Claro que Gaitán se arma de un elenco fuerte que además transita airoso el complicado pero intrigante texto en verso que tiene para ellos, que no deja de requerir un ritmo especial. Verónica Bravo como la emprendedora consigue hacer que todo se sienta nuevo. La eterna sorpresa ante la forma en la que sus cartas van cambiando de cara continuamente. Entrega un personaje deseoso y desesperado, frecuentemente obligado a aceptar una nueva posición social y todo el tiempo transmite esa incertidumbre. Y Emmanuel Lapin nos representa a muchísimos como el único entre los cuatro que se niega a caer en las garras de una intelifencia que puede suplantarlo. Y cuando la enfrenta da gusto todo lo que tiene que decirle con un cierto aire de superioridad moral (a mi gusto, ganado) sobre la incapacidad de una tecnología sin compás de realmente saber hacer lo correcto.

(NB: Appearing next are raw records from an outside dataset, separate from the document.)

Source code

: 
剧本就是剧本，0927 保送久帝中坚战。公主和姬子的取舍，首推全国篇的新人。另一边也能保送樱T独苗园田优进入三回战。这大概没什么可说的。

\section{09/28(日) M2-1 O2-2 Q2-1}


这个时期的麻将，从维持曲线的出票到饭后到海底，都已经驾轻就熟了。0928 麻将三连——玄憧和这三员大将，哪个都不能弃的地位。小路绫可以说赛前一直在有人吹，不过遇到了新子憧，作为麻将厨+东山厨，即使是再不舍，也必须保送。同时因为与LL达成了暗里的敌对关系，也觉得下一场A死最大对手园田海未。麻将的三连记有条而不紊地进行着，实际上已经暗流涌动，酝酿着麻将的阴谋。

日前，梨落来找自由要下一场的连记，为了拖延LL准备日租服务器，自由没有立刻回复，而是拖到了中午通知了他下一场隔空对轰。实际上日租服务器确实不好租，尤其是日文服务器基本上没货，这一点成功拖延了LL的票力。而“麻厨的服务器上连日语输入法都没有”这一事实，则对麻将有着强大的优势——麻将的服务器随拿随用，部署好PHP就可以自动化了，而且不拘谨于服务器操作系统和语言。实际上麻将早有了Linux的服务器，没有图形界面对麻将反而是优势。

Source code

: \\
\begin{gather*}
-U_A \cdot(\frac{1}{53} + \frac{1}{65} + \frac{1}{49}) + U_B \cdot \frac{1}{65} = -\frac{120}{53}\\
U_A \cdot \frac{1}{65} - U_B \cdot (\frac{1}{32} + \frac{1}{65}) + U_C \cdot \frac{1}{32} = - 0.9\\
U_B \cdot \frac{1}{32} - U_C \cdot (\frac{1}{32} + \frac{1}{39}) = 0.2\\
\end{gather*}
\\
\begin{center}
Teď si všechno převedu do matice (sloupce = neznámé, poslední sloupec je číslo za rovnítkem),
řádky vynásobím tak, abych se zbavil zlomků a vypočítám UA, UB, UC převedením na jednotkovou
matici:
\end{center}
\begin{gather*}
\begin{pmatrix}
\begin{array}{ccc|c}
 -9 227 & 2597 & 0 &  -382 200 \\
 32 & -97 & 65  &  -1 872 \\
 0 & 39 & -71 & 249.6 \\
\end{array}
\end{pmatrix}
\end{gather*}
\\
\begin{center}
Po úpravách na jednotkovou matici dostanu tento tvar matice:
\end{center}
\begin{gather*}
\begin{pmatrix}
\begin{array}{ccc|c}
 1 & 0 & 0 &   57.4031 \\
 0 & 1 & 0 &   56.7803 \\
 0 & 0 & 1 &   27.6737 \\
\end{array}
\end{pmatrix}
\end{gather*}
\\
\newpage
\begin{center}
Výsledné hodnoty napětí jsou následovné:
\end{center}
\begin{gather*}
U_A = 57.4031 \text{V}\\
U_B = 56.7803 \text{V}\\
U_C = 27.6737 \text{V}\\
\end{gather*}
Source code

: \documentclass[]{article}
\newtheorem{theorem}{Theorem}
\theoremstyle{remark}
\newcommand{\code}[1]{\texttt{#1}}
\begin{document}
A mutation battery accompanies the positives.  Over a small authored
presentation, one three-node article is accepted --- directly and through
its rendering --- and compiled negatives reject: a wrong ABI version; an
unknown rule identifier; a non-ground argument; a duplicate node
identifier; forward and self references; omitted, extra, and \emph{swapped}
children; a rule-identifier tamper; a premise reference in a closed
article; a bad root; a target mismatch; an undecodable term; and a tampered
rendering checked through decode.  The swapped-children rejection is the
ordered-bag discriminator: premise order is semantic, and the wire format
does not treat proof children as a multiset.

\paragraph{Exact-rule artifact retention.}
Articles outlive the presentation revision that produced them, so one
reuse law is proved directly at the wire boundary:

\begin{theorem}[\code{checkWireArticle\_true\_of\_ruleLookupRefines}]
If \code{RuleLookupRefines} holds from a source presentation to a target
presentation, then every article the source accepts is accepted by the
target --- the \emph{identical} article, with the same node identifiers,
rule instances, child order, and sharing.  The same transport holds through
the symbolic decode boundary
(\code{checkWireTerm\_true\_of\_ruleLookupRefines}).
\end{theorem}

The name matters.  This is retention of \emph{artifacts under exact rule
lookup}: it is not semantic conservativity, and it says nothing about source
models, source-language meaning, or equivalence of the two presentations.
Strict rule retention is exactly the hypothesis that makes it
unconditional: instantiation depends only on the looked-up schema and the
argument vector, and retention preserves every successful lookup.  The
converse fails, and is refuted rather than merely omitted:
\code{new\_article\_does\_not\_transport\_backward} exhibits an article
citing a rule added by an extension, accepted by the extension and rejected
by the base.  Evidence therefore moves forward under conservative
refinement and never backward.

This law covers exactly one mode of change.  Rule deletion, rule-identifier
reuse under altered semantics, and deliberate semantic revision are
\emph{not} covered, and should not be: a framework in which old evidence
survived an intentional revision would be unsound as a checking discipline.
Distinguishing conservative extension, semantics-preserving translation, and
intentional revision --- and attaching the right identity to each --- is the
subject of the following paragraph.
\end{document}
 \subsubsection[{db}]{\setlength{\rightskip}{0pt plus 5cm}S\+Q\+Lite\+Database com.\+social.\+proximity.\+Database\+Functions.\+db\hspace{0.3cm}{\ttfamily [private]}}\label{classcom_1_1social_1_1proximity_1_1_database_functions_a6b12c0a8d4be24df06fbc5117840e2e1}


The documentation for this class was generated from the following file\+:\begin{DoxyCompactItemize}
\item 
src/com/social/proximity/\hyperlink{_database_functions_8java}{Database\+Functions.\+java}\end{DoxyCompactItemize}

Ahí donde el relato nunca pierde fuerza donde está, David Gaitán nos regala un epílogo para su final, un apéndice igualmente contundente, fuera del estilo que hasta ese momento mantenía El Mar Es Un Pixel, pero igualmente emocionante , perfecto en sus símbolos y con un nuevo mensaje sobre la huella digital y la capacidad del algoritmo para seguirnos y encontrarnos donde ante la vista de otros creemos poder ocultarnos.
En una trayectoria de trabajos fuertes y maduros, El Mar Es Un Pixel es posiblemente uno de los conceptos más magníficos que David Gaitán le ha traído a nuestro teatro. Y sí es decir mucho. El mero juego con sutilezas es para estar maravillado. En algún punto el odio hacia la gente en la lista empieza a ser tanto que la aldea deja de hablar en verso. ¿Y hay algo más cierto que eso? ¿La forma en la que algunas redes, el impulso social en masa nos obliga y orilla a volvernos ordinarios, a hablar en un lenguaje vulgar? ¿A perder y ocultar palabras por tendencia en una actualidad donde hay que decir «desvivir» para no ser ocultos por un algoritmo al que simple y sencillamente no le gusta la palabra «matar»? La pertinencia de esta obra es suficiente para ser un golpe seco. Pero por si fuera foco, ahí donde su autor trabajó con tanta perspicacia el fondo, la forma nunca se queda atrás. Y no de cualquier obra de puede decir lo mismo.